I guess I'll take the average result for 2d4 (5) and add what I think is most in line for a postdoc (+2) for a total bonus of +7. Does that sound legit?


----------



## Rystil Arden (Jul 25, 2005)

Vigwyn the Unruly said:
			
		

> Oh yeah, very subtle.



Sorry, I'm not too subtle--I have only 13 Wisdom 

Seriously, though--is there any subtle way to say it?


----------



## Bront (Jul 25, 2005)

Would you believe I'm a professional athlete and in my spare time a rocket scientist?

Why not?

I'm thinking about this.... have the stats sort of in my mind (I have 2 8s but I do have a 16   I'm having trouble spending all my points though)


----------



## Jemal (Jul 25, 2005)

the test says
STR 10 (Didn't fill it out, don't really know) Dex 15 Con 16 Int 13 Wis 15 Cha 12
I say: Sounds about right, though I think my Strength would be around 13-15.
28 point-buy says: STR: 12 DEX: 14 CON: 14 INT: 12 WIS: 14 CHA: 10 

22 year old High school graduate, Ex-security guard(worked it for 2 years), will be entering Police Academy next year.  Currently a Full time Gamer/Pizza-construction-Technician.
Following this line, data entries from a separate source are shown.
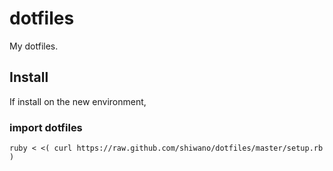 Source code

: dotfiles
========

My dotfiles.

Install
-------

If install on the new environment,

### import dotfiles

    ruby < <( curl https://raw.github.com/shiwano/dotfiles/master/setup.rb )
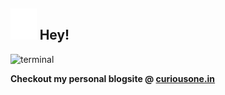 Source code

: ## <img src="wave.svg" alt="wave" height=50> Hey!
<img src="terminal.svg" height=215 width=650 alt="terminal">

**Checkout my personal blogsite @ <a href="https://curiousone.in" target="_blank">curiousone.in</a>**
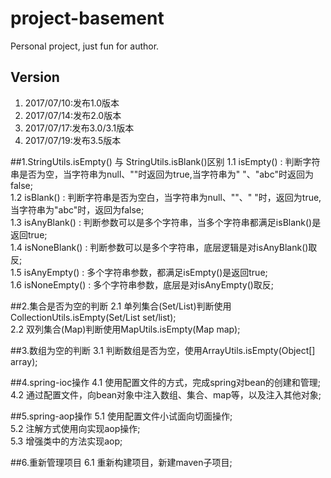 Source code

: # project-basement
Personal project, just fun for author.

## Version
1. 2017/07/10:发布1.0版本
2. 2017/07/14:发布2.0版本
3. 2017/07/17:发布3.0/3.1版本
4. 2017/07/19:发布3.5版本

##1.StringUtils.isEmpty() 与 StringUtils.isBlank()区别
1.1 isEmpty() : 判断字符串是否为空，当字符串为null、""时返回为true,当字符串为" "、"abc"时返回为false;<br/>
1.2 isBlank() : 判断字符串是否为空白，当字符串为null、""、" "时，返回为true,当字符串为"abc"时，返回为false;<br/>
1.3 isAnyBlank() : 判断参数可以是多个字符串，当多个字符串都满足isBlank()是返回true;<br/>
1.4 isNoneBlank() : 判断参数可以是多个字符串，底层逻辑是对isAnyBlank()取反;<br/>
1.5 isAnyEmpty() : 多个字符串参数，都满足isEmpty()是返回true;<br/>
1.6 isNoneEmpty() : 多个字符串参数，底层是对isAnyEmpty()取反;<br/>

##2.集合是否为空的判断
2.1 单列集合(Set/List)判断使用CollectionUtils.isEmpty(Set/List set/list);<br/>
2.2 双列集合(Map)判断使用MapUtils.isEmpty(Map map);<br/>

##3.数组为空的判断
3.1 判断数组是否为空，使用ArrayUtils.isEmpty(Object[] array);<br/>

##4.spring-ioc操作
4.1 使用配置文件的方式，完成spring对bean的创建和管理;<br/>
4.2 通过配置文件，向bean对象中注入数组、集合、map等，以及注入其他对象;<br/>

##5.spring-aop操作
5.1 使用配置文件小试面向切面操作;<br/>
5.2 注解方式使用向实现aop操作;<br/>
5.3 增强类中的方法实现aop;<br/>

##6.重新管理项目
6.1 重新构建项目，新建maven子项目;<br/> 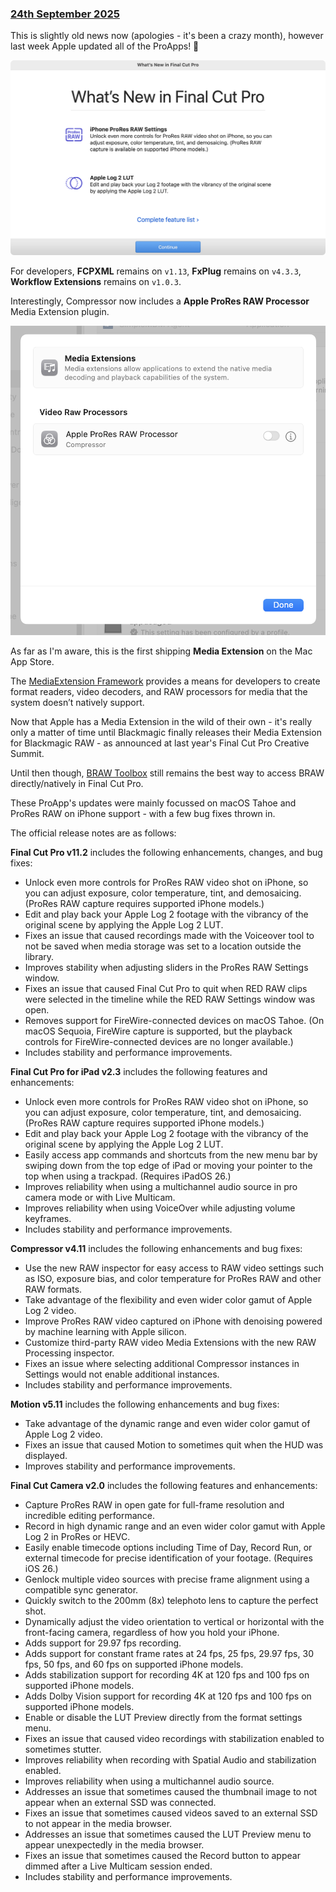 ### [24th September 2025](/news/20250924)

This is slightly old news now (apologies - it's been a crazy month), however last week Apple updated all of the ProApps! 🥳

![](/static/whats-new-fcp-11-2.png)

For developers, **FCPXML** remains on `v1.13`, **FxPlug** remains on `v4.3.3`, **Workflow Extensions** remains on `v1.0.3`.

Interestingly, Compressor now includes a **Apple ProRes RAW Processor** Media Extension plugin.

![](/static/media-extensions.png)

As far as I'm aware, this is the first shipping **Media Extension** on the Mac App Store.

The [MediaExtension Framework](https://developer.apple.com/documentation/mediaextension) provides a means for developers to create format readers, video decoders, and RAW processors for media that the system doesn’t natively support.

Now that Apple has a Media Extension in the wild of their own - it's really only a matter of time until Blackmagic finally releases their Media Extension for Blackmagic RAW - as announced at last year's Final Cut Pro Creative Summit.

Until then though, [BRAW Toolbox](https://brawtoolbox.fcp.cafe) still remains the best way to access BRAW directly/natively in Final Cut Pro.

These ProApp's updates were mainly focussed on macOS Tahoe and ProRes RAW on iPhone support - with a few bug fixes thrown in.

The official release notes are as follows:

**Final Cut Pro v11.2** includes the following enhancements, changes, and bug fixes:

- Unlock even more controls for ProRes RAW video shot on iPhone, so you can adjust exposure, color temperature, tint, and demosaicing. (ProRes RAW capture requires supported iPhone models.)
- Edit and play back your Apple Log 2 footage with the vibrancy of the original scene by applying the Apple Log 2 LUT.
- Fixes an issue that caused recordings made with the Voiceover tool to not be saved when media storage was set to a location outside the library.
- Improves stability when adjusting sliders in the ProRes RAW Settings window.
- Fixes an issue that caused Final Cut Pro to quit when RED RAW clips were selected in the timeline while the RED RAW Settings window was open.
- Removes support for FireWire-connected devices on macOS Tahoe. (On macOS Sequoia, FireWire capture is supported, but the playback controls for FireWire-connected devices are no longer available.)
- Includes stability and performance improvements.

**Final Cut Pro for iPad v2.3** includes the following features and enhancements:

- Unlock even more controls for ProRes RAW video shot on iPhone, so you can adjust exposure, color temperature, tint, and demosaicing. (ProRes RAW capture requires supported iPhone models.)
- Edit and play back your Apple Log 2 footage with the vibrancy of the original scene by applying the Apple Log 2 LUT.
- Easily access app commands and shortcuts from the new menu bar by swiping down from the top edge of iPad or moving your pointer to the top when using a trackpad. (Requires iPadOS 26.)
- Improves reliability when using a multichannel audio source in pro camera mode or with Live Multicam.
- Improves reliability when using VoiceOver while adjusting volume keyframes.
- Includes stability and performance improvements.

**Compressor v4.11** includes the following enhancements and bug fixes:

- Use the new RAW inspector for easy access to RAW video settings such as ISO, exposure bias, and color temperature for ProRes RAW and other RAW formats.
- Take advantage of the flexibility and even wider color gamut of Apple Log 2 video.
- Improve ProRes RAW video captured on iPhone with denoising powered by machine learning with Apple silicon.
- Customize third-party RAW video Media Extensions with the new RAW Processing inspector.
- Fixes an issue where selecting additional Compressor instances in Settings would not enable additional instances.
- Includes stability and performance improvements.

**Motion v5.11** includes the following enhancements and bug fixes:

- Take advantage of the dynamic range and even wider color gamut of Apple Log 2 video.
- Fixes an issue that caused Motion to sometimes quit when the HUD was displayed.
- Improves stability and performance improvements.

**Final Cut Camera v2.0** includes the following features and enhancements:

- Capture ProRes RAW in open gate for full-frame resolution and incredible editing performance.
- Record in high dynamic range and an even wider color gamut with Apple Log 2 in ProRes or HEVC.
- Easily enable timecode options including Time of Day, Record Run, or external timecode for precise identification of your footage. (Requires iOS 26.)
- Genlock multiple video sources with precise frame alignment using a compatible sync generator.
- Quickly switch to the 200mm (8x) telephoto lens to capture the perfect shot.
- Dynamically adjust the video orientation to vertical or horizontal with the front-facing camera, regardless of how you hold your iPhone.
- Adds support for 29.97 fps recording.
- Adds support for constant frame rates at 24 fps, 25 fps, 29.97 fps, 30 fps, 50 fps, and 60 fps on supported iPhone models.
- Adds stabilization support for recording 4K at 120 fps and 100 fps on supported iPhone models.
- Adds Dolby Vision support for recording 4K at 120 fps and 100 fps on supported iPhone models.
- Enable or disable the LUT Preview directly from the format settings menu.
- Fixes an issue that caused video recordings with stabilization enabled to sometimes stutter.
- Improves reliability when recording with Spatial Audio and stabilization enabled.
- Improves reliability when using a multichannel audio source.
- Addresses an issue that sometimes caused the thumbnail image to not appear when an external SSD was connected.
- Fixes an issue that sometimes caused videos saved to an external SSD to not appear in the media browser.
- Addresses an issue that sometimes caused the LUT Preview menu to appear unexpectedly in the media browser.
- Fixes an issue that sometimes caused the Record button to appear dimmed after a Live Multicam session ended.
- Includes stability and performance improvements.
Thinking Tough, fast, or dedicated.


----------



## Ranger Rick (Jul 25, 2005)

Oh how reality and gaming do not mix in the least bit.  To write my bio, I would probably be a fast hero/soldier but than for the last 15 years I have been Negotiator (bureaucrat).  Those are totally seperate unrelated fields in the game.  In reality, they where tied together as having experince as a combat soldier lead to be a Negotiator for DOD, which spans out to other areas of the US Government.
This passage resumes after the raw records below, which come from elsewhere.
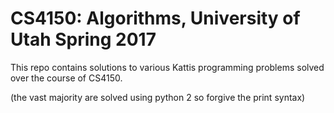 # CS4150: Algorithms, University of Utah Spring 2017

This repo contains solutions to various Kattis programming problems solved over the course of CS4150.

(the vast majority are solved using python 2 so forgive the print syntax)
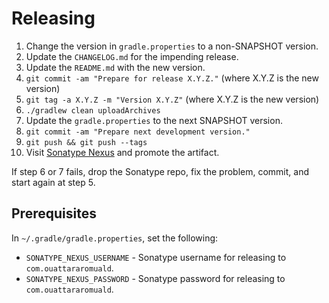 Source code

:Releasing
========

1. Change the version in `gradle.properties` to a non-SNAPSHOT version.
2. Update the `CHANGELOG.md` for the impending release.
3. Update the `README.md` with the new version.
4. `git commit -am "Prepare for release X.Y.Z."` (where X.Y.Z is the new version)
5. `git tag -a X.Y.Z -m "Version X.Y.Z"` (where X.Y.Z is the new version)
6. `./gradlew clean uploadArchives`
7. Update the `gradle.properties` to the next SNAPSHOT version.
8. `git commit -am "Prepare next development version."`
9. `git push && git push --tags`
10. Visit [Sonatype Nexus](https://oss.sonatype.org/) and promote the artifact.

If step 6 or 7 fails, drop the Sonatype repo, fix the problem, commit, and start again at step 5.


Prerequisites
-------------

In `~/.gradle/gradle.properties`, set the following:

* `SONATYPE_NEXUS_USERNAME` - Sonatype username for releasing to `com.ouattararomuald`.
* `SONATYPE_NEXUS_PASSWORD` - Sonatype password for releasing to `com.ouattararomuald`.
As for stats, 14 str, 14 dex, 16 con, 12 int, 10 wis, 8 cha


----------



## Tyreus (Jul 25, 2005)

Kerrz: Last night I fell into a large amount of mysterious green liquid. Now I can fly, rip trees out of the ground, and shoot lasers from my eyes. Is there a way to incorporate this into the game?


----------



## Kerrz (Jul 25, 2005)

Yes Tyreus. You are now the villain. I hope you don't mind. You are rampaging Tokyo with your pet lizard who also fell into the green liquid with you and grew to 100' tall.

Or perhaps not at all. I'll run an M&M game later and you can do that easily.

Ranger Rick: Fast Hero with Law Enforcement starting occupation, using Diplomacy, Intimidate and Knowledge (civics) as your class skills.
Problem solved.


----------



## Ranger Rick (Jul 25, 2005)

Kerrz said:
			
		

> Yes Tyreus. You are now the villain. I hope you don't mind. You are rampaging Tokyo with your pet lizard who also fell into the green liquid with you and grew to 100' tall.
> 
> Or perhaps not at all. I'll run an M&M game later and you can do that easily.
> 
> ...




Thanks, not being in law enforcement, I just did not think of it.


----------



## Vigwyn the Unruly (Jul 25, 2005)

Bront said:
			
		

> I'm having trouble spending all my points though)




LOL! I had a hard time, too! No way am I a hero--I'm just a regular guy. 28 is way too many points for me--15 is probably more like it!  

You'll notice I had to get a little creative to justify some of my scores. I think the real me would be more like this:

Str 9
Dex 8
Con 9
Int 14
Wis 12
Cha 11

But for game balance issues, I'll stick with the 28 points!


----------



## LogicsFate (Jul 26, 2005)

Sorry about the delay, I'll have me up by around late morning(when I get up)


----------



## Bront (Jul 26, 2005)

I'm not going to be able to do this.  Too much on my plate, just letting you know so you don't hold up on me.

Enjoy.


----------



## Kerrz (Jul 26, 2005)

So let's see where that puts us.

People Who Put Up Character Sheets
- Tyreus - Fast/Athlete
- Vigwyn the Unruly - Dedicated/Academic

People Who Haven't
- Festy_Dog - Dedicated/Detective
- LogicsFate - Smart/Student - maybe
- Jemal - Tough or Fast or Dedicated/Law Enforcement
- RangerRick - Fast/Law Enforcement

The Rogue's Gallery is at http://www.enworld.org/showthread.php?t=141256

Vigwyn: Yes, +7 is ok for your Wealth Bonus.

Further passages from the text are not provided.